US President Barack Obama welcomes troops returning from Iraq at Fort Bragg, North Carolina, to mark the end of the Iraq War 14 December 2011 Image copyright Reuters
Image caption President Obama had publicly opposed a war in Iraq before it began

Mark Anthony said: "I come to bury Caesar, not to praise him."

US President Barack Obama's speech at Fort Bragg, North Carolina, was trickier. He had to praise the troops but bury a war he had once called "dumb".

Americans hold their military in very high regard, even as they are much more doubtful and divided about the 10 years of foreign wars.

Many feel lessons had to be learnt from Vietnam, where some think the veterans were treated with contempt because they had the bad luck to fight in a war judged a mistake and a failure.

So Mr Obama could not simply announce the war over without going out of his way to thank those who fought.

He said they had "shown why the United States military is the finest fighting force in history".

Papering the cracks

The superlatives fell thick and fast.

Of course, logically, you can show courage and resolution in a foolish cause. But no-one wants to be told their sacrifice was for nothing. So Mr Obama listed the merits of a war he has always opposed.

He said "everything that American troops have done in Iraq - all the fighting and dying, bleeding and building, training and partnering, has led us to this moment of success.

"Of course, Iraq is not a perfect place. But we are leaving behind a sovereign, stable, and self-reliant Iraq, with a representative government that was elected.

"Iraqis have a chance to forge their own destiny."

Indeed, he seemed more explicit in his praise for the principles behind the war, not just its outcome.

He told them: "Never forget that you are part of an unbroken line of heroes spanning two centuries.

"From the colonists who overthrew an empire to your grandparents and parents who faced down fascism and communism, to you: men and women who fought for the same principles in Fallujah and Kandahar and delivered justice to those who attacked us on 9/11."

This is more than a little awkward, intellectually.

Mr Obama comes close to agreeing with those who backed the invasion in the first place. That for all the fantasy about weapons of mass destruction, all the mistakes and lack of preparation, the world is a better place for the war.

But it is not politically awkward.
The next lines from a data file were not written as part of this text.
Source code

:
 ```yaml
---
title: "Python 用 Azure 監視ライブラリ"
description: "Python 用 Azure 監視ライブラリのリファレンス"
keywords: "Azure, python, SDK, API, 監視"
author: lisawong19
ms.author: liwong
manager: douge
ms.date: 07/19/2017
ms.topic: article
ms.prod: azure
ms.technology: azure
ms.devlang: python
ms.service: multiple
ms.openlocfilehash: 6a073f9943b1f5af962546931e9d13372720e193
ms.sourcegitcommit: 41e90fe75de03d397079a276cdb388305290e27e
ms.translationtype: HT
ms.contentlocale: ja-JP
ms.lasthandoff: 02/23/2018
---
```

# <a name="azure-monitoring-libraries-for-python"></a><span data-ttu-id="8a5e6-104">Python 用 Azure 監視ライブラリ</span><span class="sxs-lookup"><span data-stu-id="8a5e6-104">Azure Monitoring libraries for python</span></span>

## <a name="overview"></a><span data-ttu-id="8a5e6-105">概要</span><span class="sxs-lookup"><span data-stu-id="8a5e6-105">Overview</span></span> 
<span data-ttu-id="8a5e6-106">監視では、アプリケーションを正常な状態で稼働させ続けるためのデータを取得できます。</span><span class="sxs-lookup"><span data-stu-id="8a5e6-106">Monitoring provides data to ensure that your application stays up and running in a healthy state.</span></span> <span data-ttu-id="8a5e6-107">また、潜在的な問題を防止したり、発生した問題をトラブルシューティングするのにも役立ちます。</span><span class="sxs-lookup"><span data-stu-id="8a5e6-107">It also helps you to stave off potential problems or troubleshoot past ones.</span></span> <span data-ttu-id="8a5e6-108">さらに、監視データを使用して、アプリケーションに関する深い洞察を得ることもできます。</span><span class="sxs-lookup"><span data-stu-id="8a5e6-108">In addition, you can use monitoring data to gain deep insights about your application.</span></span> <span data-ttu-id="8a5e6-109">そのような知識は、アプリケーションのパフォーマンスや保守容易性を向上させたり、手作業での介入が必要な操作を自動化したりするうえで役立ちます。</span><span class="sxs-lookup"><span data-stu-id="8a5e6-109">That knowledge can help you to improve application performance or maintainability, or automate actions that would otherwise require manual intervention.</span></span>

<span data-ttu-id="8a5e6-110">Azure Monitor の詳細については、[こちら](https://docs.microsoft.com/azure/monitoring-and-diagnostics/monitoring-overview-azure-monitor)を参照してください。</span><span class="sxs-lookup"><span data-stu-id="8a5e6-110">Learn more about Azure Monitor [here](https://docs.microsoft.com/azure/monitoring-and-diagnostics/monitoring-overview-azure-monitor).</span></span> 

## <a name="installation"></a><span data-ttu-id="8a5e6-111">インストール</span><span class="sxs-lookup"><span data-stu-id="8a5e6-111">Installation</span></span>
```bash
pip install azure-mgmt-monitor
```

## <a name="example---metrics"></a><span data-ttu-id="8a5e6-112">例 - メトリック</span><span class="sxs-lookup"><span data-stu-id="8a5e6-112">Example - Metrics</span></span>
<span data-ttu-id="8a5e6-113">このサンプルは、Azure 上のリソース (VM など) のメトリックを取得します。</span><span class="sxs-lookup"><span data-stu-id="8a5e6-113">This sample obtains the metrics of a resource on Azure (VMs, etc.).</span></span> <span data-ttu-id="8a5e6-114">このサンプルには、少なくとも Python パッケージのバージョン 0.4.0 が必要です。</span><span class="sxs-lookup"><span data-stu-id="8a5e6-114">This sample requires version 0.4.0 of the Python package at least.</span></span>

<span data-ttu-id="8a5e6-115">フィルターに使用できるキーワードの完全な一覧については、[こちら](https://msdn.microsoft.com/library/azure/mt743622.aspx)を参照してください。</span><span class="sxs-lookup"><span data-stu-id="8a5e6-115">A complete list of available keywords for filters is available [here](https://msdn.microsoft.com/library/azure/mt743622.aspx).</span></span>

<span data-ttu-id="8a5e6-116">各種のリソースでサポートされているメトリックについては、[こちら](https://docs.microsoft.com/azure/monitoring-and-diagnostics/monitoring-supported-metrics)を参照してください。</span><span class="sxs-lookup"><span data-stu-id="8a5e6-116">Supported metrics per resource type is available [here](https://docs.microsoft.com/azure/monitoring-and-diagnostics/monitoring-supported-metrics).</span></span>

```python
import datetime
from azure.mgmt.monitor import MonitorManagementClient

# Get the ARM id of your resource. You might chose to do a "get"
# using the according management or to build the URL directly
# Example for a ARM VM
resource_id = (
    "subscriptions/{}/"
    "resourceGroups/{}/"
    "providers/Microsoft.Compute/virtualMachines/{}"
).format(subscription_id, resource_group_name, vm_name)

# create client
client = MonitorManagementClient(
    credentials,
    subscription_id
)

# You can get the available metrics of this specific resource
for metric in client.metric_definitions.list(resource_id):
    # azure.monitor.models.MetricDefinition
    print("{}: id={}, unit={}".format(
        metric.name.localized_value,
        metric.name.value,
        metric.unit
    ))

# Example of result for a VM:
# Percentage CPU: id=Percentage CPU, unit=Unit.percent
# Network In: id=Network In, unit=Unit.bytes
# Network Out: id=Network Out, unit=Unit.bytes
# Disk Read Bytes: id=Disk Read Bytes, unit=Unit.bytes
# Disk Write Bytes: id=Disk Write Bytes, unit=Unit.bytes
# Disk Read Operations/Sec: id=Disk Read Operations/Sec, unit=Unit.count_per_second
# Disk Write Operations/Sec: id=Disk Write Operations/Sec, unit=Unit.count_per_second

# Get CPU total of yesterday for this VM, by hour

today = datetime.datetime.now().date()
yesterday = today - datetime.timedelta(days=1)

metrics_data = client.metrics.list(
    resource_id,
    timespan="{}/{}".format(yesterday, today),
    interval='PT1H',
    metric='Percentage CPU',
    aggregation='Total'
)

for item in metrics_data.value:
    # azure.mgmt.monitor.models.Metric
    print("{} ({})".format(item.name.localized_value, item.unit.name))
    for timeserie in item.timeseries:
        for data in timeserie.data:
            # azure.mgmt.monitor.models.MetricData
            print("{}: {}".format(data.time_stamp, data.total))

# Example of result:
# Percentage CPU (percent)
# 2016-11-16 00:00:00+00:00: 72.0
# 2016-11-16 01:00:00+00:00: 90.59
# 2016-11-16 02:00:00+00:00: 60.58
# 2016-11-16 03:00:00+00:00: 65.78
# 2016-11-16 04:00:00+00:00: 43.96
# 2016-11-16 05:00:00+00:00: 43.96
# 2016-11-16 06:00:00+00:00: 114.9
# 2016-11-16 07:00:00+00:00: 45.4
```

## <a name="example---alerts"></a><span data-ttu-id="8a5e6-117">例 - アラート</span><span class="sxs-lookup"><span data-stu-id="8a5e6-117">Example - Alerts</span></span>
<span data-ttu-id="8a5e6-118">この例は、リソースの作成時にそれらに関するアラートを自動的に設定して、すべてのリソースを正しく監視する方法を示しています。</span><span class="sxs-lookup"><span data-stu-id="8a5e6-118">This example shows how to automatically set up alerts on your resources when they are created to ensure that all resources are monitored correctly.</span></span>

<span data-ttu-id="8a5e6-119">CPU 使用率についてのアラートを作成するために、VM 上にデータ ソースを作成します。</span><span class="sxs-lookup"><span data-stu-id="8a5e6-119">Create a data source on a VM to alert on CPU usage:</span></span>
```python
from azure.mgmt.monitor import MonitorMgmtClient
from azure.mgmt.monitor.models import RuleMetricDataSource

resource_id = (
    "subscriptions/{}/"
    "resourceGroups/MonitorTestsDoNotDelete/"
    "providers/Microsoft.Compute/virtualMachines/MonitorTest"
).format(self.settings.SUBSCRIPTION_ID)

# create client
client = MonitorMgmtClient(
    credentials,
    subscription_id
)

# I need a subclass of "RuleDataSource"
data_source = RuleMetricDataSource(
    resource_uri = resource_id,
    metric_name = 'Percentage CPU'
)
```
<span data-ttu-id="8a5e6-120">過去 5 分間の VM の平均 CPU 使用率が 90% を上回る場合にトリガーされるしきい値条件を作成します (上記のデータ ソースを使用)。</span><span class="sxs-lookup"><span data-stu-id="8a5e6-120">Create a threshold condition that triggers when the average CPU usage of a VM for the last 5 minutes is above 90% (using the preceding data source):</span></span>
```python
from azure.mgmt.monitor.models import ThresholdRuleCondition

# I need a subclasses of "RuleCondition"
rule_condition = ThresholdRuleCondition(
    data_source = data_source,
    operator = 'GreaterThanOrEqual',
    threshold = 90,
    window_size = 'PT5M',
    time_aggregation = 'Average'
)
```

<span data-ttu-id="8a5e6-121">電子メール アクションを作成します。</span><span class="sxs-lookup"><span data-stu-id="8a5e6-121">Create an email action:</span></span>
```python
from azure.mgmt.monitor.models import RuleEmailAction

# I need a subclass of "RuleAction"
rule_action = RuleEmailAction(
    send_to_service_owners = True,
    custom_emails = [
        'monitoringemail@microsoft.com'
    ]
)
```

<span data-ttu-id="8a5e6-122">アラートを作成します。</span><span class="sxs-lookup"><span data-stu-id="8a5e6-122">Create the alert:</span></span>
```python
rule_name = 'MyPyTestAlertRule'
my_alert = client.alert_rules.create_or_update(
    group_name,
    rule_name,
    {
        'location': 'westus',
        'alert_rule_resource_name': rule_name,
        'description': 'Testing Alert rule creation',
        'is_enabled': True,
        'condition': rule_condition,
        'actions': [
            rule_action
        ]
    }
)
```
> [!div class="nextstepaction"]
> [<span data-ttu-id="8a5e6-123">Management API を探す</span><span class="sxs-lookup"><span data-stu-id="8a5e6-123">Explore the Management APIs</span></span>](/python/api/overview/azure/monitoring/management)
Few will notice; few are talking about it.

It looks more like fair-minded generosity than hypocrisy.

But he is papering over the cracks between what he has always thought and what he has to say to the country.

Mark Anthony goes on: "The evil that men do lives after them; the good is oft interred with their bones."

Maybe it is different for wars.

It is an irony that Mr Obama, in one sense elected for his opposition to the Iraq war, has drawn a line under the conflict stressing its virtues, not its vices.